A discussion of the requirements of a trial of a serious question of consequence and the best interests of the company as contemplated in section 165(5)(b) of the Companies Act 71 of 2008

Authors Darren Subramanien

ISSN: 2521-2575
Affiliations: Lecturer School of Law (PMB), University of KwaZulu Natal
Source: Journal of Corporate and Commercial Law & Practice, Volume 6 Issue 1, 2020, p. 1 – 23

Abstract

The requirements for judicial discretion to grant leave for a derivative  action are located in s 165(5)(b) of the Companies Act 71 of 2008. The  discretion of the court must be exercised to prevent time-consuming  and costly actions that are deemed to be frivolous, vexatious or  without merit.

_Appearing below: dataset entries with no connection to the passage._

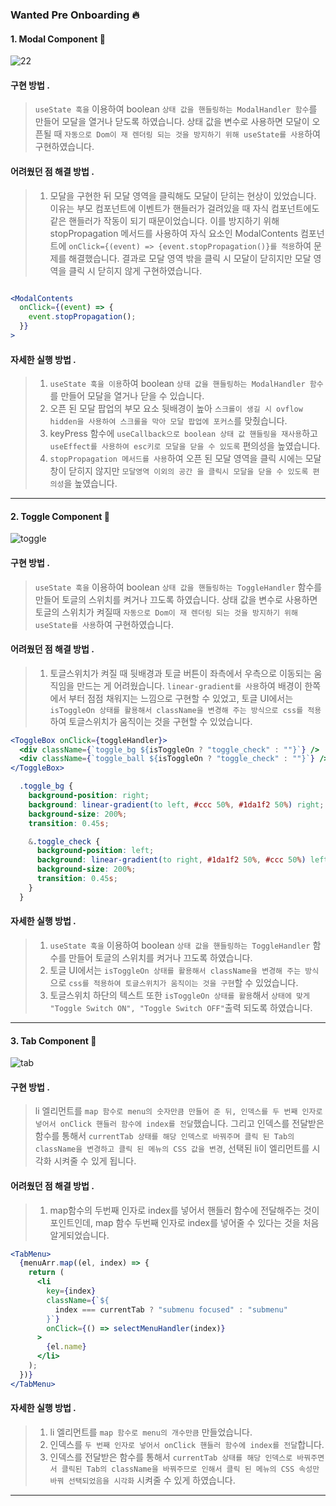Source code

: ### Wanted Pre Onboarding 🔥

#### 1. Modal Component 🍕

![22](https://user-images.githubusercontent.com/85574104/152647073-e196c5a4-30aa-4df3-af8d-69ae23ec2985.gif)

#### 구현 방법 .

> `useState 훅을` 이용하여 boolean `상태 값을 핸들링하는 ModalHandler 함수`를 만들어 모달을 열거나 닫도록 하였습니다.
> 상태 값을 변수로 사용하면 모달이 오픈될 때 `자동으로 Dom이 재 렌더링 되는 것을 방지하기 위해 useState를 사용`하여 구현하였습니다.

#### 어려웠던 점 해결 방법 .

> 1. 모달을 구현한 뒤 모달 영역을 클릭해도 모달이 닫히는 현상이 있었습니다. 이유는 부모 컴포넌트에 이벤트가 핸들러가 걸려있을 때 자식 컴포넌트에도 같은 핸들러가 작동이 되기 때문이었습니다. 이를 방지하기 위해 stopPropagation 메서드를 사용하여 자식 요소인 ModalContents 컴포넌트에 `onClick={(event) => {event.stopPropagation()}를 적용`하여 문제를 해결했습니다. 결과로 모달 영역 밖을 클릭 시 모달이 닫히지만 모달 영역을 클릭 시 닫히지 않게 구현하였습니다.

```jsx

<ModalContents
  onClick={(event) => {
    event.stopPropagation();
  }}
>

```

#### 자세한 실행 방법 .

> 1. `useState 훅을 이용`하여 boolean `상태 값을 핸들링하는 ModalHandler 함수`를 만들어 모달을 열거나 닫을 수 있습니다.
> 2. 오픈 된 모달 팝업의 부모 요소 뒷배경이 높아 `스크롤이 생길 시 ovflow hidden을 사용하여 스크롤을 막아 모달 팝업에 포커스`를 맞췄습니다.
> 3. keyPress 함수에 `useCallback으로 boolean 상태 값 핸들링을 재사용`하고 `useEffect를 사용하여 esc키로 모달을 닫을 수 있도록` 편의성을 높였습니다.
> 4. `stopPropagation 메서드를 사용`하여 오픈 된 모달 영역을 클릭 시에는 모달창이 닫히지 않지만 `모달영역 이외의 공간 을 클릭시 모달을 닫을 수 있도록 편의성`을 높였습니다.

---

#### 2. Toggle Component 🍕

![toggle](https://user-images.githubusercontent.com/85574104/152837336-10015baa-dae0-4d72-bc78-960667724a2d.gif)

#### 구현 방법 .

> `useState 훅을` 이용하여 boolean `상태 값을 핸들링하는 ToggleHandler` 함수를 만들어 토글의 스위치를 켜거나 끄도록 하였습니다.
> 상태 값을 변수로 사용하면 토글의 스위치가 켜질때 `자동으로 Dom이 재 렌더링 되는 것을 방지하기 위해 useState를 사용`하여 구현하였습니다.

#### 어려웠던 점 해결 방법 .

> 1. 토글스위치가 켜질 때 뒷배경과 토글 버튼이 좌측에서 우측으로 이동되는 움직임을 만드는 게 어려웠습니다. `linear-gradient를 사용`하여 배경이 한쪽에서 부터 점점 채워지는 느낌으로 구현할 수 있었고, 토글 UI에서는 `isToggleOn 상태를 활용해서 className을 변경해 주는 방식으로 css를 적용`하여 토글스위치가 움직이는 것을 구현할 수 있었습니다.

```jsx
<ToggleBox onClick={toggleHandler}>
  <div className={`toggle_bg ${isToggleOn ? "toggle_check" : ""}`} />
  <div className={`toggle_ball ${isToggleOn ? "toggle_check" : ""}`} />
</ToggleBox>
```

```css
  .toggle_bg {
    background-position: right;
    background: linear-gradient(to left, #ccc 50%, #1da1f2 50%) right;
    background-size: 200%;
    transition: 0.45s;

    &.toggle_check {
      background-position: left;
      background: linear-gradient(to right, #1da1f2 50%, #ccc 50%) left;
      background-size: 200%;
      transition: 0.45s;
    }
  }
```

#### 자세한 실행 방법 .

> 1. `useState 훅을` 이용하여 boolean `상태 값을 핸들링하는 ToggleHandler` 함수를 만들어 토글의 스위치를 켜거나 끄도록 하였습니다.
> 2. 토글 UI에서는 `isToggleOn 상태를 활용해서 className을 변경해 주는 방식`으로 `css를 적용하여 토글스위치가 움직이는 것을 구현`할 수 있었습니다.
> 3. 토글스위치 하단의 텍스트 또한 `isToggleOn 상태를 활용`해서 `상태에 맞게 "Toggle Switch ON", "Toggle Switch OFF"`출력 되도록 하였습니다.

---

#### 3. Tab Component 🍕

![tab](https://user-images.githubusercontent.com/85574104/152844303-f1502168-3f74-4270-b98d-56d9e35d157e.gif)

#### 구현 방법 .

> li 엘리먼트를 `map 함수로 menu의 숫자만큼 만들어 준 뒤, 인덱스를 두 번째 인자로 넣어서 onClick 핸들러 함수에 index를 전달`했습니다. 그리고 인덱스를 전달받은 함수를 통해서 `currentTab 상태를 해당 인덱스로 바꿔주며 클릭 된 Tab의 className을 변경하고 클릭 된 메뉴의 CSS 값을 변경`, 선택된 li이 엘리먼트를 시각화 시켜줄 수 있게 됩니다.

#### 어려웠던 점 해결 방법 .

> 1. map함수의 두번째 인자로 index를 넣어서 핸들러 함수에 전달해주는 것이 포인트인데, map 함수 두번째 인자로 index를 넣어줄 수 있다는 것을 처음 알게되었습니다.

```jsx
<TabMenu>
  {menuArr.map((el, index) => {
    return (
      <li
        key={index}
        className={`${
          index === currentTab ? "submenu focused" : "submenu"
        }`}
        onClick={() => selectMenuHandler(index)}
      >
        {el.name}
      </li>
    );
  })}
</TabMenu>
```

#### 자세한 실행 방법 .

> 1. li 엘리먼트를 `map 함수로 menu의 개수만큼` 만들었습니다.
> 2. 인덱스를 `두 번째 인자로 넣어서 onClick 핸들러 함수에 index를 전달`합니다.
> 3. 인덱스를 전달받은 함수를 통해서 `currentTab 상태를 해당 인덱스로 바꿔주면서 클릭된 Tab의 className을 바꿔주므로 인해서 클릭 된 메뉴의 CSS 속성만 바꿔 선택되었음을 시각화` 시켜줄 수 있게 하였습니다.
 
---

In terms of s 165(5)(b) the court must be satisfied that  the applicant is acting in good faith, that the proceedings involve the  trial of a serious question of material consequence to the company,  and that it is in the best interests of the company that the applicant  be granted leave. It would therefore be open to the courts to provide  an interpretation of the words in s 165(5)(b) regarding the good faith  requirement, to find that the proceedings involve a serious question  of material consequence to the company, and to find that it is in the  best interests of the company that the applicant be granted leave.  This article discusses the requirements of ‘a trial of a serious question  of consequence’ and the ‘best interests of the company’ in s 165(5)(b)  of the Act. The interpretation of these words and phrases in s 165(5)(b)  will ultimately determine the success or failure of the new statutory  derivative action as an adequate remedy for aggrieved applicants  who seek redress on the company’s behalf if the company or those in  control of it improperly fail or refuse to do so. This article will refer  to the relevant sections in the law of the United Kingdom to provide further clarity about the interpretation of the relevant provisions in  s 165(5)(b) of the Companies Act 71 of 2008.